Pair Corralation between Lazard Us and Lazard Funds
Assuming the 90 days horizon Lazard Small Mid Cap is expected to generate 2.42 times more return on investment than Lazard Funds. However, Lazard Us is 2.42 times more volatile than The Lazard Funds. It trades about 0.07 of its potential returns per unit of risk. The Lazard Funds is currently generating about 0.15 per unit of risk. If you would invest 1,140 in Lazard Small Mid Cap on September 6, 2024 and sell it today you would earn a total of 120.00 from holding Lazard Small Mid Cap or generate 10.53% return on investment over 90 days.
Time Period | 3 Months [change] |
Direction | Moves Together |
Strength | Significant |
Accuracy | 100.0% |
Values | Daily Returns |
Lazard Small Mid Cap vs. The Lazard Funds
Performance |
Timeline |
Lazard Small Mid |
Lazard Funds |
Lazard Us and Lazard Funds Volatility Contrast
Predicted Return Density |
Returns |
Pair Trading with Lazard Us and Lazard Funds
The main advantage of trading using opposite Lazard Us and Lazard Funds positions is that it hedges away some unsystematic risk.

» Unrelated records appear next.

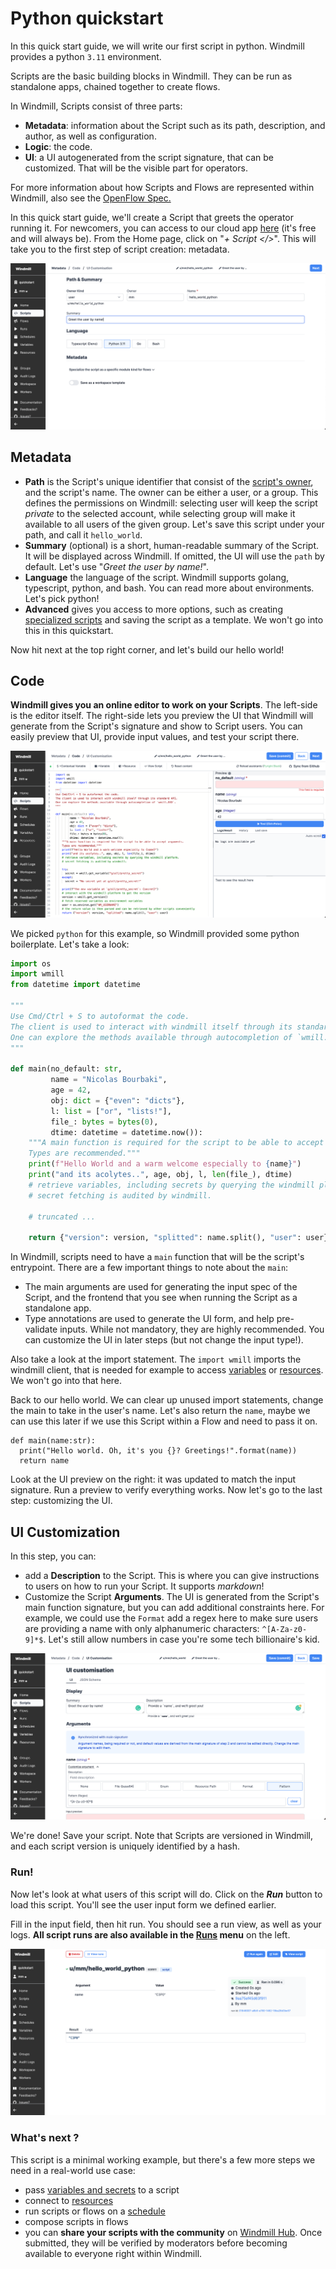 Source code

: # Python quickstart

In this quick start guide, we will write our first script in python. Windmill provides a python `3.11` environment.

Scripts are the basic building blocks in Windmill. They can be run as standalone apps, chained together to create flows.

In Windmill, Scripts consist of three parts:

- **Metadata**: information about the Script such as its path, description, and author, as well as configuration.
- **Logic**: the code.
- **UI**: a UI autogenerated from the script signature, that can be customized. That will be the visible part for operators.

For more information about how Scripts and Flows are represented within Windmill, also see the [OpenFlow Spec.][openflow]

In this quick start guide, we'll create a Script that greets the operator running it. For newcomers, you can access to our cloud app [here](https://app.windmill.dev/user/login) (it's free and will always be). From the Home page, click on "_+ Script </>_". This will take you to the first step of script creation: metadata.

![New script](../assets/getting_started/quickstart/create_script_python.png)

## Metadata

- **Path** is the Script's unique identifier that consist of the
[script's owner](../reference#owner), and the script's name. The owner can be
either a user, or a group. This defines the permissions on Windmill:
selecting user will keep the script _private_ to the selected account, while
selecting group will make it available to all users of the given group. Let's save this script under your path, and call it `hello_world`.
- **Summary** (optional) is a short, human-readable summary of the Script. It will be displayed across Windmill. If omitted, the UI will use the `path` by default. Let's use "_Greet the user by name!_".
- **Language** the language of the script. Windmill supports golang, typescript, python, and bash. You can read more about environments. Let's pick python!
- **Advanced** gives you access to more options, such as creating [specialized scripts](../reference.md) and saving the script as a template. We won't go into this in this quickstart.

Now hit next at the top right corner, and let's build our hello world!

## Code

**Windmill gives you an online editor to work on your Scripts**. The left-side is the editor itself. The right-side lets you preview the UI that Windmill will generate from the Script's signature and show to Script users. You can easily preview that UI, provide input values, and test your script there.

![Editor for python](../assets/getting_started/quickstart/editor_python.png)

We picked `python` for this example, so Windmill provided some python boilerplate. Let's take a look:

```python
import os
import wmill
from datetime import datetime

"""
Use Cmd/Ctrl + S to autoformat the code.
The client is used to interact with windmill itself through its standard API.
One can explore the methods available through autocompletion of `wmill.XXX`.
"""

def main(no_default: str,
         name = "Nicolas Bourbaki",
         age = 42,
         obj: dict = {"even": "dicts"},
         l: list = ["or", "lists!"],
         file_: bytes = bytes(0),
         dtime: datetime = datetime.now()):
    """A main function is required for the script to be able to accept arguments.
    Types are recommended."""
    print(f"Hello World and a warm welcome especially to {name}")
    print("and its acolytes..", age, obj, l, len(file_), dtime)
    # retrieve variables, including secrets by querying the windmill platform.
    # secret fetching is audited by windmill.

	# truncated ...

    return {"version": version, "splitted": name.split(), "user": user}
```

In Windmill, scripts need to have a `main` function that will be the script's
entrypoint. There are a few important things to note about the `main`:
- The main arguments are used for generating the input spec of the Script, and the frontend that you see when running the Script as a standalone app.
- Type annotations are used to generate the UI form, and help pre-validate inputs.
While not mandatory, they are highly recommended. You can customize the UI in later steps (but not change the input type!).

Also take a look at the import statement. The `import wmill` imports the windmill client, that is needed for example to access [variables](../how-tos/2_save_variables_and_secrets.md) or [resources](../how-tos/3_create_resources_and_types.md). We won't go into that here.

Back to our hello world. We can clear up unused import statements, change the main to take in the user's name. Let's also return the `name`, maybe we can use this later if we use this Script within a Flow and need to pass it on.

```
def main(name:str):
  print("Hello world. Oh, it's you {}? Greetings!".format(name))
  return name
```

Look at the UI preview on the right: it was updated to match the input signature. Run a preview to verify everything works. Now let's go to the last step: customizing the UI.

## UI Customization

In this step, you can:

- add a **Description** to the Script. This is where you can give instructions to users on how to run your Script. It supports _markdown_!
- Customize the Script **Arguments**. The UI is generated from the Script's main function signature, but you can add additional constraints here. For example, we could use the `Format` add a regex here to make sure users are providing a name with only alphanumeric characters: `^[A-Za-z0-9]*$`. Let's still allow numbers in case you're some tech billionaire's kid.

![UI customization for python](../assets/getting_started/quickstart/ui_golang.png)

We're done! Save your script. Note that Scripts are versioned in Windmill, and each script version is uniquely identified by a hash.

### Run!

Now let's look at what users of this script will do. Click on the **_Run_** button
to load this script. You'll see the user input form we defined earlier. 

Fill in the input field, then hit run. You should see a run view, as well as your
logs. **All script runs are also available in the [Runs][app-runs] menu** on the
left.

![Run hello world in python](../assets/getting_started/quickstart/run_python.png)

### What's next ?

This script is a minimal working example, but there's a few more steps we need
in a real-world use case:

- pass [variables and secrets](../how-tos/variables_and_secrets) to a script
- connect to [resources](../how-tos/create_resources)
- run scripts or flows on a [schedule](../how-tos/schedule)
- compose scripts in flows
- you can **share your scripts with the community** on [Windmill Hub][wm-hub]. Once submitted, they will be verified by
moderators before becoming available to everyone right within Windmill.

<!-- Resources -->

[app-runs]: https://app.windmill.dev/runs
[app-scripts]: https://app.windmill.dev/scripts
[deno]: https://deno.land/
[openflow]: ../openflow.md
[python]: https://www.python.org/
[wm-hub]: https://hub.windmill.dev
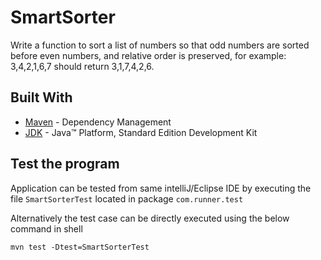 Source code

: # SmartSorter

Write a function to sort a list of numbers so that odd numbers are sorted before even numbers, and relative order is preserved, 
for example: 3,4,2,1,6,7 should return 3,1,7,4,2,6.

## Built With

* 	[Maven](https://maven.apache.org/) - Dependency Management
* 	[JDK](http://www.oracle.com/technetwork/java/javase/downloads/jdk8-downloads-2133151.html) - Java™ Platform, Standard Edition Development Kit 

## Test the program

Application can be tested from same intelliJ/Eclipse IDE by executing the file `SmartSorterTest` located in package `com.runner.test`

Alternatively the test case can be directly executed using the below command in shell

```shell
mvn test -Dtest=SmartSorterTest
```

Because of two separate transactions, even if Lazard Us position performs unexpectedly, Lazard Funds can make up some of the losses. Pair trading also minimizes risk from directional movements in the market. For example, if an entire industry or sector drops because of unexpected headlines, the short position in Lazard Funds will offset losses from the drop in Lazard Funds' long position.Lazard Us vs. Lazard Small Mid Cap | Lazard Us vs. Lazard International Equity | Lazard Us vs. Lazard International Small | Lazard Us vs. Loomis Sayles Small |
Lazard Funds vs. Qs Global Equity | Lazard Funds vs. Aqr Global Macro | Lazard Funds vs. 361 Global Longshort | Lazard Funds vs. Legg Mason Global |
Check out your portfolio center.Note that this page's information should be used as a complementary analysis to find the right mix of equity instruments to add to your existing portfolios or create a brand new portfolio. You can also try the Sectors module to list of equity sectors categorizing publicly traded companies based on their primary business activities.